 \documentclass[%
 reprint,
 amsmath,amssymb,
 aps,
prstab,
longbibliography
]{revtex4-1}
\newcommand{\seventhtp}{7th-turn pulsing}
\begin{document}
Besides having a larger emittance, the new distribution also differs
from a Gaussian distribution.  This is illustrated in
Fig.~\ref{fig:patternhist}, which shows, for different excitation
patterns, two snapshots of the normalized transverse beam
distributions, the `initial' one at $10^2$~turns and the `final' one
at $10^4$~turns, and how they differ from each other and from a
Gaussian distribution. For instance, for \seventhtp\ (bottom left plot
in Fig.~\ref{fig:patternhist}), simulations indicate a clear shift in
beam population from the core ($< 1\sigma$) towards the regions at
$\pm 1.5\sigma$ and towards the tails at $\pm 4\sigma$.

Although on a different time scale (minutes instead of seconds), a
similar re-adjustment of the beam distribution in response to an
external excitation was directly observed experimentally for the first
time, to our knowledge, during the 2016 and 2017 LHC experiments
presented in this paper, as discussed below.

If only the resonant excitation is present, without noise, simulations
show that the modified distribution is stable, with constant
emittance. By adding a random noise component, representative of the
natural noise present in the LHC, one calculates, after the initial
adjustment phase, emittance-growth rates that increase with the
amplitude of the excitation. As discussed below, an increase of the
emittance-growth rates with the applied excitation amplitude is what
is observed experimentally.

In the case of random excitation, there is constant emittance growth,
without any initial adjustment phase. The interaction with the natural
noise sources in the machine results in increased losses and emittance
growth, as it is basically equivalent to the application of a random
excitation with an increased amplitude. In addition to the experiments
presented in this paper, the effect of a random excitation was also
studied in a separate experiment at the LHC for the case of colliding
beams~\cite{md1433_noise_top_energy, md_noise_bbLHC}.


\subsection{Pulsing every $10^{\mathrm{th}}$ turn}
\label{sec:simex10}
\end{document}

________

## Your assignment:
Your answer must be the full set of entries, copied exactly.

## Result:
 \documentclass[%
 reprint,
 amsmath,amssymb,
 aps,
prstab,
longbibliography
]{revtex4-1}
\newcommand{\seventhtp}{7th-turn pulsing}
\begin{document}
Besides having a larger emittance, the new distribution also differs
from a Gaussian distribution.  This is illustrated in
Fig.~\ref{fig:patternhist}, which shows, for different excitation
patterns, two snapshots of the normalized transverse beam
distributions, the `initial' one at $10^2$~turns and the `final' one
at $10^4$~turns, and how they differ from each other and from a
Gaussian distribution. For instance, for \seventhtp\ (bottom left plot
in Fig.~\ref{fig:patternhist}), simulations indicate a clear shift in
beam population from the core ($< 1\sigma$) towards the regions at
$\pm 1.5\sigma$ and towards the tails at $\pm 4\sigma$.

Although on a different time scale (minutes instead of seconds), a
similar re-adjustment of the beam distribution in response to an
external excitation was directly observed experimentally for the first
time, to our knowledge, during the 2016 and 2017 LHC experiments
presented in this paper, as discussed below.

If only the resonant excitation is present, without noise, simulations
show that the modified distribution is stable, with constant
emittance. By adding a random noise component, representative of the
natural noise present in the LHC, one calculates, after the initial
adjustment phase, emittance-growth rates that increase with the
amplitude of the excitation. As discussed below, an increase of the
emittance-growth rates with the applied excitation amplitude is what
is observed experimentally.

In the case of random excitation, there is constant emittance growth,
without any initial adjustment phase. The interaction with the natural
noise sources in the machine results in increased losses and emittance
growth, as it is basically equivalent to the application of a random
excitation with an increased amplitude. In addition to the experiments
presented in this paper, the effect of a random excitation was also
studied in a separate experiment at the LHC for the case of colliding
beams~\cite{md1433_noise_top_energy, md_noise_bbLHC}.


\subsection{Pulsing every $10^{\mathrm{th}}$ turn}
\label{sec:simex10}
\end{document}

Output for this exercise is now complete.